THURSDAY, Dec. 6 (HealthDay News) -- Younger women with aggressive breast cancers often benefit more than older women when they undergo early, pre-operative chemotherapy, a new study finds.
A team of German scientists found that women aged 35 or younger who underwent "neoadjuvant" chemotherapy -- chemo given before surgery to help shrink a tumor and make it more operable -- responded better than women over 35 who received the same treatment.
"This study suggests that chemotherapy is a good idea early on in younger patients. In our study, the younger-than-35 women had a higher chance of having no residual tumor left in the breast than older women," said study author Dr. Sibylle Loibl, associate professor of obstetrics and gynecology at the University of Frankfurt, in Germany.
The research is to be presented Thursday at the 2012 San Antonio Breast Cancer Symposium in San Antonio, Texas.

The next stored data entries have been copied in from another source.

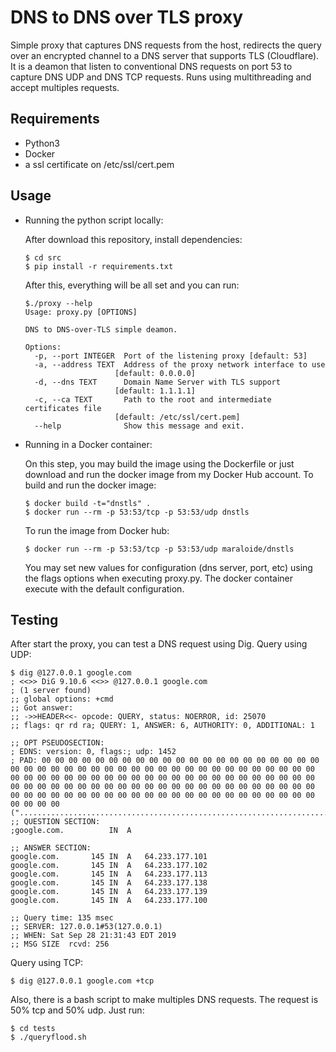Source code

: # DNS to DNS over TLS proxy

Simple proxy that captures DNS requests from the host, redirects the query over
an encrypted channel to a DNS server that supports TLS (Cloudflare). 
It is a deamon that listen to conventional DNS requests on port 53 to capture
DNS UDP and DNS TCP requests.
Runs using multithreading and accept multiples requests.

## Requirements
* Python3
* Docker
* a ssl certificate on /etc/ssl/cert.pem

## Usage
* Running the python script locally:

  After download this repository, install dependencies:

  ```
  $ cd src
  $ pip install -r requirements.txt
  ```
  After this, everything will be all set and you can run:
  ```
  $./proxy --help
  Usage: proxy.py [OPTIONS]

  DNS to DNS-over-TLS simple deamon.

  Options:
    -p, --port INTEGER  Port of the listening proxy [default: 53]
    -a, --address TEXT  Address of the proxy network interface to use
                      [default: 0.0.0.0]
    -d, --dns TEXT      Domain Name Server with TLS support
                      [default: 1.1.1.1]
    -c, --ca TEXT       Path to the root and intermediate certificates file
                      [default: /etc/ssl/cert.pem]
    --help              Show this message and exit.
  ```
* Running in a Docker container:

  On this step, you may build the image using the Dockerfile or just download
  and run the docker image from my Docker Hub account.
  To build and run the docker image:
  ```
  $ docker build -t="dnstls" .
  $ docker run --rm -p 53:53/tcp -p 53:53/udp dnstls
  ```
  To run the image from Docker hub:
  ```
  $ docker run --rm -p 53:53/tcp -p 53:53/udp maraloide/dnstls
  ```

  You may set new values for configuration (dns server, port, etc) using the
  flags options when executing proxy.py. The docker container execute with the
  default configuration.

## Testing
  After start the proxy, you can test a DNS request using Dig.
  Query using UDP:
  ```
  $ dig @127.0.0.1 google.com
  ; <<>> DiG 9.10.6 <<>> @127.0.0.1 google.com
  ; (1 server found)
  ;; global options: +cmd
  ;; Got answer:
  ;; ->>HEADER<<- opcode: QUERY, status: NOERROR, id: 25070
  ;; flags: qr rd ra; QUERY: 1, ANSWER: 6, AUTHORITY: 0, ADDITIONAL: 1

  ;; OPT PSEUDOSECTION:
  ; EDNS: version: 0, flags:; udp: 1452
  ; PAD: 00 00 00 00 00 00 00 00 00 00 00 00 00 00 00 00 00 00 00 00 00 00 00 00 00 00 00 00 00 00 00 00 00 00 00 00 00 00 00 00 00 00 00 00 00 00 00 00 00 00 00 00 00 00 00 00 00 00 00 00 00 00 00 00 00 00 00 00 00 00 00 00 00 00 00 00 00 00 00 00 00 00 00 00 00 00 00 00 00 00 00 00 00 00 00 00 00 00 00 00 00 00 00 00 00 00 00 00 00 00 00 00 00 00 00 00 00 (".....................................................................................................................")
  ;; QUESTION SECTION:
  ;google.com.			IN	A

  ;; ANSWER SECTION:
  google.com.		145	IN	A	64.233.177.101
  google.com.		145	IN	A	64.233.177.102
  google.com.		145	IN	A	64.233.177.113
  google.com.		145	IN	A	64.233.177.138
  google.com.		145	IN	A	64.233.177.139
  google.com.		145	IN	A	64.233.177.100

  ;; Query time: 135 msec
  ;; SERVER: 127.0.0.1#53(127.0.0.1)
  ;; WHEN: Sat Sep 28 21:31:43 EDT 2019
  ;; MSG SIZE  rcvd: 256
  ```
  Query using TCP:
  ```
  $ dig @127.0.0.1 google.com +tcp
  ```
  Also, there is a bash script to make multiples DNS requests. The request is
  50% tcp and 50% udp. Just run:
  ```
  $ cd tests
  $ ./queryflood.sh
  ```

"Breast cancer in young women is rare -- only about 5 percent of patients are under 35," Loibl noted. Tumors in younger women, however, tend to be more aggressive, so researchers are keen to find successful treatments for this age group.
To help do so, Loibl and colleagues evaluated the health records of almost 9,000 women with operable or locally advanced breast cancers that had not yet spread beyond the breast. All of the women were treated with neoadjuvant chemotherapy, which could include radiation, drugs or both. The data was drawn from eight German studies.
A smaller subgroup of more than 700 women aged 35 and younger was compared to the older women with the disease. Loibl said the researchers looked at patient survival rates as well as "pathologic complete response," meaning the absence of any residual invasive cancer in the breast. They also looked at the absence or presence of metastatic cells in the lymph nodes near the breasts.